Cuando, tras incontable años, te tropiezas de pronto con un antiguo amigo, y ves cómo la vida lo ha maltratado y roto, y se aferra a tu cuello como si fuera un náufrago, algo cruje en tu pecho; no son tendones, ni huesos, ni cartílagos, ni siquiera la piel, ni la camisa. Más allá de la rotunda fuerza del abrazo, crujen los rincones del alma y todo se hace añicos muy despacio.
Cuando miras sus ojos, y ese dolor que es fuego diluido, pugna por derramarse, sabes que una tristeza sin cauce y sin medida te arrasará en el golpe de su ola.
Desaliñado, sucio, hambriento... solo.
Una palabra en el oído: ¡amigo! Y un silencio, preñando de congoja su quebradiza voz, su reseca garganta, viene de profundos, terribles, solitarios infiernos.

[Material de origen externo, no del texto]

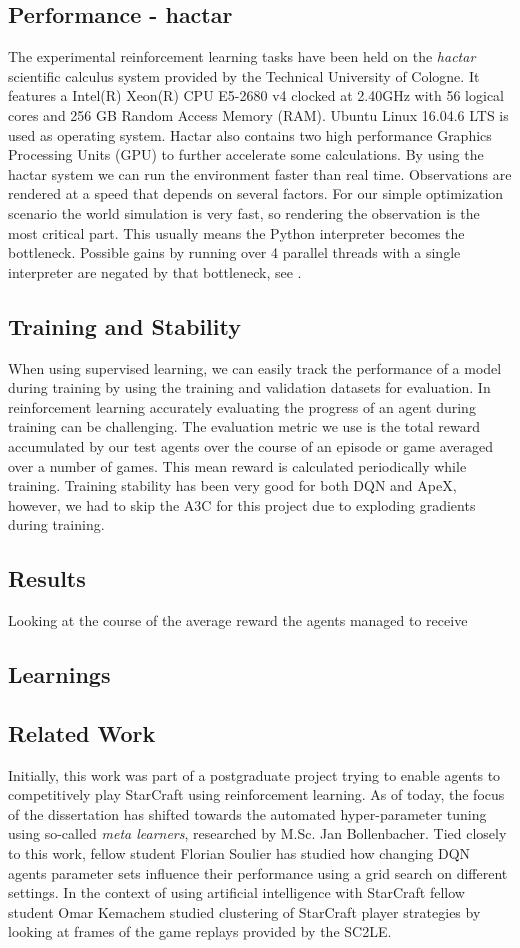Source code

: \documentclass[12pt,a4paper]{article}
\begin{document}
\subsection{Performance - hactar}
The experimental reinforcement learning tasks have been held on the {\it hactar} scientific calculus system provided by the Technical University of Cologne. It features a Intel(R) Xeon(R) CPU E5-2680 v4 clocked at 2.40GHz with 56 logical cores and 256 GB Random Access Memory (RAM). Ubuntu Linux 16.04.6 LTS is used as operating system. Hactar also contains two high performance Graphics Processing Units (GPU) to further accelerate some calculations. By using the hactar system we can run the environment faster than real time. Observations are rendered at a speed that depends on several factors. For our simple optimization scenario the world simulation is very fast, so rendering the observation is the most critical part. This usually means the Python interpreter becomes the bottleneck. Possible gains by running over 4 parallel threads with a single interpreter are negated by that bottleneck, see \cite{DBLP:journals/corr/abs-1708-04782}.
\subsection{Training and Stability}
When using supervised learning, we can easily track the performance of a model during training by using the training and validation datasets for evaluation. In reinforcement learning accurately evaluating the progress of an agent during training can be challenging. The evaluation metric we use is the total reward accumulated by our test agents over the course of an episode or game averaged over a number of games. This mean reward is calculated periodically while training. Training stability has been very good for both DQN and ApeX, however, we had to skip the A3C for this project due to exploding gradients during training.
\subsection{Results}\label{sec:results}
Looking at the course of the average reward the agents managed to receive 
\subsection{Learnings}
\subsection{Related Work}
Initially, this work was part of a postgraduate project trying to enable agents to competitively play StarCraft using reinforcement learning. As of today, the focus of the dissertation has shifted towards the automated hyper-parameter tuning using so-called {\it meta learners}, researched by M.Sc. Jan Bollenbacher.
Tied closely to this work, fellow student Florian Soulier has studied how changing DQN agents parameter sets influence their performance using a grid search on different settings. In the context of using artificial intelligence with StarCraft fellow student Omar Kemachem studied clustering of StarCraft player strategies by looking at frames of the game replays provided by the SC2LE. 
\end{document}
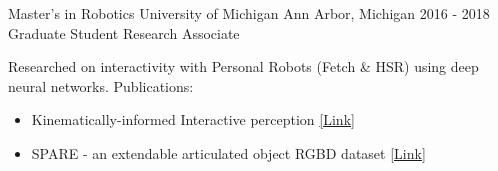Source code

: 

\begin{cventries2}
\cventry
{Master's in Robotics} %
{University of Michigan} %
{Ann Arbor, Michigan} %
{2016 - 2018} %
{}
\vspace{-0.3cm}
\cventry
{Graduate Student Research Associate} %
{} %
{} %
{} %
{
	\begin{cvitems} %
\item{
	Researched on interactivity with Personal Robots (Fetch \& HSR) using deep neural networks. Publications:
	\begin{itemize}
	\vspace{0.1cm}
	\item {Kinematically-informed Interactive perception
	\href{https://arxiv.org/pdf/1901.05580}{[Link]}}
	\vspace{0.1cm}
	\item SPARE - an extendable articulated object RGBD dataset {\href{https://arxiv.org/pdf/1803.11147}{[Link]}}
	\end{itemize}
	}
	\end{cvitems}
}


\end{cventries2}
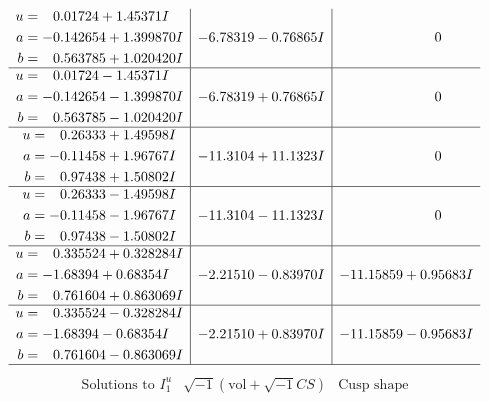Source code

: \documentclass[1p]{elsarticle_modified}
\theoremstyle{definition}
\newcommand{\I}{\sqrt{-1}}
\begin{document}
$$\begin{array}{c|c|c}
\begin{aligned}
u &= \phantom{-}0.01724 + 1.45371 I \\
a &= -0.142654 + 1.399870 I \\
b &= \phantom{-}0.563785 + 1.020420 I\end{aligned}
 & -6.78319 - 0.76865 I & \phantom{-0.000000 } 0 \\ \hline\begin{aligned}
u &= \phantom{-}0.01724 - 1.45371 I \\
a &= -0.142654 - 1.399870 I \\
b &= \phantom{-}0.563785 - 1.020420 I\end{aligned}
 & -6.78319 + 0.76865 I & \phantom{-0.000000 } 0 \\ \hline\begin{aligned}
u &= \phantom{-}0.26333 + 1.49598 I \\
a &= -0.11458 + 1.96767 I \\
b &= \phantom{-}0.97438 + 1.50802 I\end{aligned}
 & -11.3104 + 11.1323 I & \phantom{-0.000000 } 0 \\ \hline\begin{aligned}
u &= \phantom{-}0.26333 - 1.49598 I \\
a &= -0.11458 - 1.96767 I \\
b &= \phantom{-}0.97438 - 1.50802 I\end{aligned}
 & -11.3104 - 11.1323 I & \phantom{-0.000000 } 0 \\ \hline\begin{aligned}
u &= \phantom{-}0.335524 + 0.328284 I \\
a &= -1.68394 + 0.68354 I \\
b &= \phantom{-}0.761604 + 0.863069 I\end{aligned}
 & -2.21510 - 0.83970 I & -11.15859 + 0.95683 I \\ \hline\begin{aligned}
u &= \phantom{-}0.335524 - 0.328284 I \\
a &= -1.68394 - 0.68354 I \\
b &= \phantom{-}0.761604 - 0.863069 I\end{aligned}
 & -2.21510 + 0.83970 I & -11.15859 - 0.95683 I\\
 \hline 
 \end{array}$$\newpage$$\begin{array}{c|c|c}  
\text{Solutions to }I^u_{1}& \I (\text{vol} + \sqrt{-1}CS) & \text{Cusp shape}\\
 \hline 
\begin{aligned}

\end{aligned}
\end{array}$$
\end{document}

No te pide dinero, sólo un poco de tiempo y una copa, para agitar, al unísono, el caleidoscopio del pasado, y en sus colores regresar a los años felices, junto a aquellos que están y que no están.
Lo separo de mí y, de pronto, veo que es un espejo donde aturdido me miro y me remiro.
Nadie está libre de esa maldición, de perderse de pronto en este mar, aunque siempre creamos que sólo le ocurre a los demás.
Pero, si por los lazos del demonio, me perdiera en las aguas de su averno… ¡Válgame el cielo! ¿No me gustaría sentir, alguna vez, el abrazo sincero de un amigo?